## WORK ORDER
Within the entries below, the lines from the one with "make logger optional" through the one with "### _hash_func" are to be set down exactly, both ends kept.

## DATA RECORDS

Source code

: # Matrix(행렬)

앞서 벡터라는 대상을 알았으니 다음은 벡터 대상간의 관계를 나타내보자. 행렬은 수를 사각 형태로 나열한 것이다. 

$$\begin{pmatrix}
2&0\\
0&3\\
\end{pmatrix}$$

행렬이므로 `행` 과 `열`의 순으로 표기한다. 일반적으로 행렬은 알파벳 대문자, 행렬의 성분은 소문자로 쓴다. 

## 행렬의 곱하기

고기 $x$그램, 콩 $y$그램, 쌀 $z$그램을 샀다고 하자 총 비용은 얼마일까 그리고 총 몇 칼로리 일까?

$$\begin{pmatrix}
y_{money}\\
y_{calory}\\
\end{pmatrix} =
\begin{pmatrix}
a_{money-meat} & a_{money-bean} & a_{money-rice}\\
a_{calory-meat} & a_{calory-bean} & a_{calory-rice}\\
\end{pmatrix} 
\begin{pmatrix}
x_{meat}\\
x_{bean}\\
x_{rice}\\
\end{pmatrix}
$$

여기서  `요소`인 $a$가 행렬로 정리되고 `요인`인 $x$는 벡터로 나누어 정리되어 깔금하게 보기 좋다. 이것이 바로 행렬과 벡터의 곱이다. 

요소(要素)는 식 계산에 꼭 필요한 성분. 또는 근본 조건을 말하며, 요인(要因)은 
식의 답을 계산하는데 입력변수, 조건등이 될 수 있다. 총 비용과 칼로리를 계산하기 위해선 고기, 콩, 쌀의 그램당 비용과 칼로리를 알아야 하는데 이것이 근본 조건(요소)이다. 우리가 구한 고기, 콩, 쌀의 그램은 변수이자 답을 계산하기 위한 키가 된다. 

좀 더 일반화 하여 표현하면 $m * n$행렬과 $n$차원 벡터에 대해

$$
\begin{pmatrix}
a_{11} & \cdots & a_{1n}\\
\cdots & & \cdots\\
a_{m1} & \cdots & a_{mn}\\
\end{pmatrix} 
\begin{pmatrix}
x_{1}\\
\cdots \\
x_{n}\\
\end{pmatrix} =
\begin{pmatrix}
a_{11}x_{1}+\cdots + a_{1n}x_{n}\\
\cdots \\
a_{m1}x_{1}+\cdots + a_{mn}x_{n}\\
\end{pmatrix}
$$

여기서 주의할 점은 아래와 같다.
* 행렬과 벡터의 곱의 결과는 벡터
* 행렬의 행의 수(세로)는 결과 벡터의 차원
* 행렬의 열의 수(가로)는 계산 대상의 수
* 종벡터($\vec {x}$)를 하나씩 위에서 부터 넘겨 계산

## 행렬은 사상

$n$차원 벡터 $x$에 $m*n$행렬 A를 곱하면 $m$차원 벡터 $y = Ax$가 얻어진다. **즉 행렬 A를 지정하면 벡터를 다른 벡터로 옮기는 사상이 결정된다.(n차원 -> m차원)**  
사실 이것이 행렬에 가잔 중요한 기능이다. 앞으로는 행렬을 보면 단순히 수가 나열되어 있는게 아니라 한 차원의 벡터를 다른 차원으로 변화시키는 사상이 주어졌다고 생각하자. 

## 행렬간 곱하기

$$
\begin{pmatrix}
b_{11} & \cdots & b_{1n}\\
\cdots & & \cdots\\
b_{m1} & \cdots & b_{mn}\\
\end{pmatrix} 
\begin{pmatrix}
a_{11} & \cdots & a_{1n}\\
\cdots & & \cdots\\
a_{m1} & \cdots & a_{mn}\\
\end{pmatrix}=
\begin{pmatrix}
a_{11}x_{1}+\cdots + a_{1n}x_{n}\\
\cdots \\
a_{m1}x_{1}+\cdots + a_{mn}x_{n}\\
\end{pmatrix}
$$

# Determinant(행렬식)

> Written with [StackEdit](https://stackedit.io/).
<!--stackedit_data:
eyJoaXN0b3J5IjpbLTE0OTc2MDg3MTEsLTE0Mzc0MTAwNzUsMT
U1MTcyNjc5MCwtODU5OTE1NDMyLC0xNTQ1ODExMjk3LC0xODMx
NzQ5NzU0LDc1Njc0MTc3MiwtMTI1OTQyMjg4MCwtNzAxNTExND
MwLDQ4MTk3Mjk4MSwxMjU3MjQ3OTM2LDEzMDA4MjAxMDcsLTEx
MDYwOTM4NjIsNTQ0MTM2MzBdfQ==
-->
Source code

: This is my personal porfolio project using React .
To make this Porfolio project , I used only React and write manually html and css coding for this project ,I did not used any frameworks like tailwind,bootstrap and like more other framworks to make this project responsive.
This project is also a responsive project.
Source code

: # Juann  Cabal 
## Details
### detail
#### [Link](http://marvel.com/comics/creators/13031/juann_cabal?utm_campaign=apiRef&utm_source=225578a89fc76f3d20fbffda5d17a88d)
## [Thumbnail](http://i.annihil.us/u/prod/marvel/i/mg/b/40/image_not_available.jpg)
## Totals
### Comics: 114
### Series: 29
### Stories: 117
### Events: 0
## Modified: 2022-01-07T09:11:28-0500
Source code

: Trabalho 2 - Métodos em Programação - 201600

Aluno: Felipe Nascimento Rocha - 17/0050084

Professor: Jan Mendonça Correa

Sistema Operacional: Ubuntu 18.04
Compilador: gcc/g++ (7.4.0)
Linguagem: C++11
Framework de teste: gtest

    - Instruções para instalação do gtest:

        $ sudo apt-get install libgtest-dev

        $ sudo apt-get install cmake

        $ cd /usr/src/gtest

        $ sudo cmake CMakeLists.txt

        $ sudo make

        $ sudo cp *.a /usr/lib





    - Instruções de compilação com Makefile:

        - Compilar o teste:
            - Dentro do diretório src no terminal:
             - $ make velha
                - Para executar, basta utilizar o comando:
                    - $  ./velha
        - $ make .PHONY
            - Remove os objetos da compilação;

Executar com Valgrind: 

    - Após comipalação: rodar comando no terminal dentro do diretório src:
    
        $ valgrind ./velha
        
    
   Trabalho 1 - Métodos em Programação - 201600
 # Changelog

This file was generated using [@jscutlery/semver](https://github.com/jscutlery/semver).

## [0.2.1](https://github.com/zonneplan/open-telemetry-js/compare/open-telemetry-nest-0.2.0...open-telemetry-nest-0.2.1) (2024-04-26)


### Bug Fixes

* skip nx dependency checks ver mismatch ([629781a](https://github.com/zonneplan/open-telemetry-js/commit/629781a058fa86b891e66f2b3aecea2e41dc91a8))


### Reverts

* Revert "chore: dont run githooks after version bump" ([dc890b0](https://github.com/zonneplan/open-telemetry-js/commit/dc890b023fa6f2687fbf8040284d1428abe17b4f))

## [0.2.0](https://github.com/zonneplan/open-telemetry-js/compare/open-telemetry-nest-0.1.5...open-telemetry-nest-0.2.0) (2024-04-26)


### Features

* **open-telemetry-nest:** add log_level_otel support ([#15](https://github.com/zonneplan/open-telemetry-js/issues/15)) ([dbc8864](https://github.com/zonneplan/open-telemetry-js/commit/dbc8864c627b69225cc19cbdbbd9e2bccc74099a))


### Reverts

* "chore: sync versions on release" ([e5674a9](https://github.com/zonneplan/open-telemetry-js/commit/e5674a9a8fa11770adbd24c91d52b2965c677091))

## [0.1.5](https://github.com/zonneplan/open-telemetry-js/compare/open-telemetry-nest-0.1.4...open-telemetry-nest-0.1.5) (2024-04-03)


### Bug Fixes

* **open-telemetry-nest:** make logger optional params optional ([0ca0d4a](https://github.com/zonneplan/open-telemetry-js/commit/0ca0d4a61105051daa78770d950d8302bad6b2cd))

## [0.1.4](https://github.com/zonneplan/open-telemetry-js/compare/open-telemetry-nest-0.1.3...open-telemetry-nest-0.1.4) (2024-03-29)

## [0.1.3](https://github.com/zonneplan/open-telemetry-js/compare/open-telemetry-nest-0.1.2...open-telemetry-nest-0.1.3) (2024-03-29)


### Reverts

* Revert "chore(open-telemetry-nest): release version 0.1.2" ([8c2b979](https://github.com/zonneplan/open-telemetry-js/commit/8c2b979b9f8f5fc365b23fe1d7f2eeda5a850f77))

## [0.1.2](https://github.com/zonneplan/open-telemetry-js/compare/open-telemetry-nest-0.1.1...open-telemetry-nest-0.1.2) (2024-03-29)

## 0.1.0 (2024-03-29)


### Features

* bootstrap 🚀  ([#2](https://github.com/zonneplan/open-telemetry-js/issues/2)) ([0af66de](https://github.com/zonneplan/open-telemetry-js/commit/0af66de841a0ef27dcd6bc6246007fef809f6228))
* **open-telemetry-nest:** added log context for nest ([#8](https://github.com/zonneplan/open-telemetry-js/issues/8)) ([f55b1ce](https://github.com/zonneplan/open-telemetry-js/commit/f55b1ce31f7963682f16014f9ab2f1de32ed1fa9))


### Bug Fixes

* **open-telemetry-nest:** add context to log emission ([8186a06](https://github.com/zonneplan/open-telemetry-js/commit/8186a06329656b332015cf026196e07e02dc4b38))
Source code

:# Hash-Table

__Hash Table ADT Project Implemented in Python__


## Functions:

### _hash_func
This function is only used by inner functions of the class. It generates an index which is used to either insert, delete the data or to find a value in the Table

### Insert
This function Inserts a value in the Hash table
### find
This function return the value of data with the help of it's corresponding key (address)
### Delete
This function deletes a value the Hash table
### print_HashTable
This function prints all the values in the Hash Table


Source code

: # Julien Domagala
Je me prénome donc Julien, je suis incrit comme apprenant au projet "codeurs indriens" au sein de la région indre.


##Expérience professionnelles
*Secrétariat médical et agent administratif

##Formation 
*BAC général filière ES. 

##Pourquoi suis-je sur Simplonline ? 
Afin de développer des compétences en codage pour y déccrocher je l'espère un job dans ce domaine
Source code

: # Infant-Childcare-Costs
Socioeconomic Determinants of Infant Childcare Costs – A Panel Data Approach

## THE COMPLETED TASK
* **open-telemetry-nest:** make logger optional params optional ([0ca0d4a](https://github.com/zonneplan/open-telemetry-js/commit/0ca0d4a61105051daa78770d950d8302bad6b2cd))

## [0.1.4](https://github.com/zonneplan/open-telemetry-js/compare/open-telemetry-nest-0.1.3...open-telemetry-nest-0.1.4) (2024-03-29)

## [0.1.3](https://github.com/zonneplan/open-telemetry-js/compare/open-telemetry-nest-0.1.2...open-telemetry-nest-0.1.3) (2024-03-29)


### Reverts

* Revert "chore(open-telemetry-nest): release version 0.1.2" ([8c2b979](https://github.com/zonneplan/open-telemetry-js/commit/8c2b979b9f8f5fc365b23fe1d7f2eeda5a850f77))

## [0.1.2](https://github.com/zonneplan/open-telemetry-js/compare/open-telemetry-nest-0.1.1...open-telemetry-nest-0.1.2) (2024-03-29)

## 0.1.0 (2024-03-29)


### Features

* bootstrap 🚀  ([#2](https://github.com/zonneplan/open-telemetry-js/issues/2)) ([0af66de](https://github.com/zonneplan/open-telemetry-js/commit/0af66de841a0ef27dcd6bc6246007fef809f6228))
* **open-telemetry-nest:** added log context for nest ([#8](https://github.com/zonneplan/open-telemetry-js/issues/8)) ([f55b1ce](https://github.com/zonneplan/open-telemetry-js/commit/f55b1ce31f7963682f16014f9ab2f1de32ed1fa9))


### Bug Fixes

* **open-telemetry-nest:** add context to log emission ([8186a06](https://github.com/zonneplan/open-telemetry-js/commit/8186a06329656b332015cf026196e07e02dc4b38))
Source code

:# Hash-Table

__Hash Table ADT Project Implemented in Python__


## Functions:

### _hash_func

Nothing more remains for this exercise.